Monday, Feb. 07, 1949

War in Brooklyn

Brooklyn, which is used to fighting words, had a new one: Melish. The battleground was the Protestant Episcopal Church of the Holy Trinity, in fashionable Brooklyn Heights.

Holy Trinity's vestrymen have long looked askance at the sayings & doings of their ministers, Rector John Howard Melish, 74, and his son and associate rector, the Rev. William Howard Melish, 38 (TIME, May 3). Son William, a confirmed Communist-liner, is chairman of the Red-fronting National Council of American-Soviet Friendship, and has been associated with at least six other organizations listed as subversive by the Attorney General's office. His father not only tolerates his assistant's political activities, but once referred to them as "the work which the rector himself would have done had he been 20 years younger." When such work included inviting England's celebrated "Red Dean" of Canterbury to preach at Holy Trinity, anti-Melish parishioners were not reassured.

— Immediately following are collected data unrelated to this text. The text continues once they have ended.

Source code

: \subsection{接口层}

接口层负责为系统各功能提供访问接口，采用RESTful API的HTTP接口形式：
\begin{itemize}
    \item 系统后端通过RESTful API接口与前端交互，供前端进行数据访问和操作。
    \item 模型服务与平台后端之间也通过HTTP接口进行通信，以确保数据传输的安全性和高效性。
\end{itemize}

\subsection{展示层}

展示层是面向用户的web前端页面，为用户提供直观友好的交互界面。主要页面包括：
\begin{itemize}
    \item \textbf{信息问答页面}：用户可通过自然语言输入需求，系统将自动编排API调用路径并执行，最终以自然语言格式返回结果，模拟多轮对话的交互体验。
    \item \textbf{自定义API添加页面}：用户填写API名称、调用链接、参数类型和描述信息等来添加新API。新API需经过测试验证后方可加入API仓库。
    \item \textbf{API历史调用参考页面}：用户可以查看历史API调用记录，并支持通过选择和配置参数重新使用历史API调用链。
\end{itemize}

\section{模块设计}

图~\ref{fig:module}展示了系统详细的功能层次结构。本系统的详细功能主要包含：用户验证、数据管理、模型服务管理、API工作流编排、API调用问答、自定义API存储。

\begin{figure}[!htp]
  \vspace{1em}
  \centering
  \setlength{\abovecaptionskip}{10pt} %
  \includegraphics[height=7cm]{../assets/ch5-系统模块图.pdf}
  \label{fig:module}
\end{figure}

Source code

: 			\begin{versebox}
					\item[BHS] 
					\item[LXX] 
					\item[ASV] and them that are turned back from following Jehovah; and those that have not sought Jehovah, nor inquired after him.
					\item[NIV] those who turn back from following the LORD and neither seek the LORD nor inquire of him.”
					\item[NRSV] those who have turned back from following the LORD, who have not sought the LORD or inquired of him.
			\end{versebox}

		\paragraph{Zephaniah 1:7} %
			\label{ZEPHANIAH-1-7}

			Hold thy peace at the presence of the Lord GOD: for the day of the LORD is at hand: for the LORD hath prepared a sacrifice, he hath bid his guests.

As Consciences Demand. At last, the vestrymen decided to do something about the Melishes. They voted 9 to 1 to petition Long Island's Bishop James Pernette De Wolfe "for separation and dissolution of the pastoral relationship . . ." But spry old Rector Melish was not one to go quietly. He wrote to his congregation telling what the vestry had done.

In reply, the vestry got out another letter presenting its version of the situation. They had been "informed," said the vestrymen, that "it was the unanimous recommendation of the Bishop and the Standing Committee that . . . it would be for the best interests of the Parish and the Diocese if both the Rector and the Assistant Minister resigned."

Last week the battle was in full swing. A "Committee to Retain Our Rector" was busy ringing the doorbells of Holy Trinity's 400-odd voting members, claimed to have 270 signatures already. Though not necessarily agreeing with the Melish political views, the committee's statement said: "We all do agree . . . that they have a right, as we do, to their personal political beliefs, and the further right to engage in such activities, as citizens or as ministers, as their consciences demand."

The Basic Question? The conservative Episcopal weekly, the Living Church, editorialized: "Are there any limits upon the right of a clergyman to engage in political action? Yes, we think there are; because his main duty is to teach the Christian religion . . . The basic question . . . is not freedom of speech . . . but the spiritual health and welfare of the congregation." The leftist Churchman fulminated against "the fear-ridden vestry." With a perfectly straight face, the National Council of American-Soviet Friendship expressed its "amazement" and "shock."

This week, while the Melishes consulted their lawyers, Bishop De Wolfe prepared, as provided by canon law, to render "his Godly judgment."